週に2回、5〜6人規模に分けられた小グループごとに
30分のミーティング、
週に1回だけクラス全体でのミーティングが
スケジュールされている。

例えば社会科では、アメリカの独立に関わる
ボストン茶会事件”が最近の学習テーマだったが、
学習フローはこんな感じだ。

『アメリカにやってきた移民の立場で、
本国の親戚に手紙を書きなさい』。

『あなただったらイギリス本国側につきますか?
植民地側につきますか?それはなぜですか?』

Google Docs やGoogle Slides に自分のエッセイをまとめ、
グループミーティングでクラスメートのエッセイを見ながら
ディスカッションをし、
先生からフィードバックやアドバイスをもらう。

アメリカ50州の位置と州都の暗記の課題では
テストが実施される予定だったが、
オンラインでのテストは難しく
最終的にはキャンセルとなり娘は喜んでいた。

理科では、人体の器官やそのはたらきについて
各自、工作や詩など、好きなアプローチでまとめ、提出した。

粘土で体内器官の標本を作って写真に撮っている子もいれば、
ていねいな図解をしている子もいる。
うちの子は何かの替え歌を作っていたが、
これが意外と教師にウケたらしく、
実際に歌ってビデオに撮るよう言われたという。

娘の小学校では、5年生になると
子羊の脳を解剖するというのが伝統行事で
娘もかなり楽しみにしていたが、
残念ながらCOVID-19 のおかげでキャンセルになってしまった。

実際の解剖に匹敵するインパクトを期待するのには無理があるが、
子どもたちの想像力と自主性に任せるという意味では
Distance Learning 以前とあまり変わりはない学習環境なのかもしれない。

まあ、こんなものでしょ、と自分に言い聞かせるようにしていた。

が、ある日、同じスイミング・クラブで
私立学校に通っている子の
ママと話をする機会があり、そうも悠長にかまえていられない気になった。

その子の学校では朝8時半から3時まで
通学していた時と同じスケジュールで
全科目、カレンダー通りにきちんとオンラインで授業をしているという。
体育も音楽も図工も、だ。

公立とはえらい違いだ。
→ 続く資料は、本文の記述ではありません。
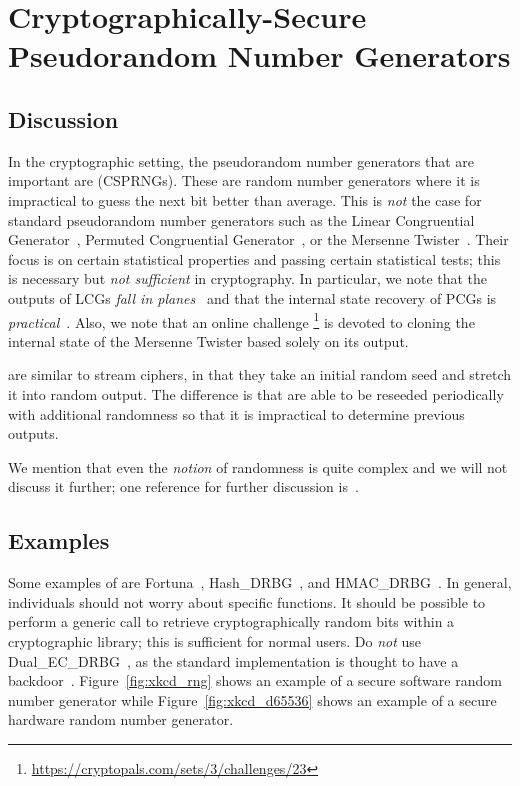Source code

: \section{Cryptographically-Secure Pseudorandom Number Generators}
\label{sec:csprng}

\subsection{Discussion}

In the cryptographic setting, the pseudorandom number generators
that are important are
\emph{}
(CSPRNGs).
These are random number generators where it is impractical
to guess the next bit better than average.
This is \emph{not} the case for standard pseudorandom number generators
such as the Linear Congruential Generator~\cite[Chapter 3.2.1]{TAOCP2},
Permuted Congruential Generator~\cite{PCG2014},
or the Mersenne Twister~\cite{matsumoto1998mersenne}.
Their focus is on certain statistical properties and passing
certain statistical tests;
this is necessary but \emph{not sufficient} in cryptography.
In particular, we note that the outputs of LCGs
\emph{fall in planes}~\cite{marsaglia1968random}
and that the internal state recovery of PCGs
is \emph{practical}~\cite{bouillaguet2020practical}.
Also, we note that an online challenge%
\footnote{\url{https://cryptopals.com/sets/3/challenges/23}}
is devoted to cloning the internal state of the Mersenne Twister
based solely on its output.

 are similar to \glspl{stream cipher}, in that they take
an initial random seed and stretch it into random output.
The difference is that  are able to be reseeded
periodically with additional randomness
so that it is impractical to determine previous outputs.

We mention that even the \emph{notion} of randomness is quite complex
and we will not discuss it further;
one reference for further discussion is~\cite[Chapter 3.5]{TAOCP2}.

\subsection{Examples}

Some examples of  are
Fortuna~\cite[Chapter 10]{PracticalCryptography}\cite[Chapter 9]{CryptoEng},
Hash\_DRBG~\cite[Section~10.1.1]{NIST-SP-800-90ARev1},
and HMAC\_DRBG~\cite[Section~10.1.2]{NIST-SP-800-90ARev1}.
In general, individuals should not worry about specific
 functions.
It should be possible to perform a generic call to retrieve
cryptographically random bits within a cryptographic library;
this is sufficient for normal users.
Do \emph{not} use Dual\_EC\_DRBG~\cite[Section~10.3.1]{NIST-SP-800-90A},
as the standard implementation
is thought to have a backdoor~\cite{BernsteinDualEC}.
Figure~\ref{fig:xkcd_rng} shows an example of a
secure software random number generator
while Figure~\ref{fig:xkcd_d65536} shows an example of a
secure hardware random number generator.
。。

普段は私立学校なんて選択肢として考えたこともなかったが、
こういう時にはやっぱり差が出るのだ。

学費を払って私立に通わせていたら
確かに週に2-3回、30分のミーティングでは
親としては不満足だろう。

バーチャルクラスになってからの授業料を
一部払い戻せ、という声も
あちこちの私立校で上がっているというから
学校側も必死だ。

一方で、小学生が一日何時間も
コンピュータの前に座りっぱなしで
学習効果はあるのだろうか、との思いもよぎる。

あとから聞くと、
授業を受けながら別のウインドウやデバイスで
ゲームをしている生徒がいて
保護者を巻き込んでの懇談会に発展したということもあったらしい。

教師の対面時間が長ければいいというものでもないし、
理想の学習環境を望めない現在では
きちんとミーティングに出席して
課題を提出しているだけでも御の字、と
割り切るしかないのだろう。

8月からの新学期には
通常(に近い)授業が始まり、
Distance Learning は3ヶ月でおさらば、
という仮定のもとの話だが。。。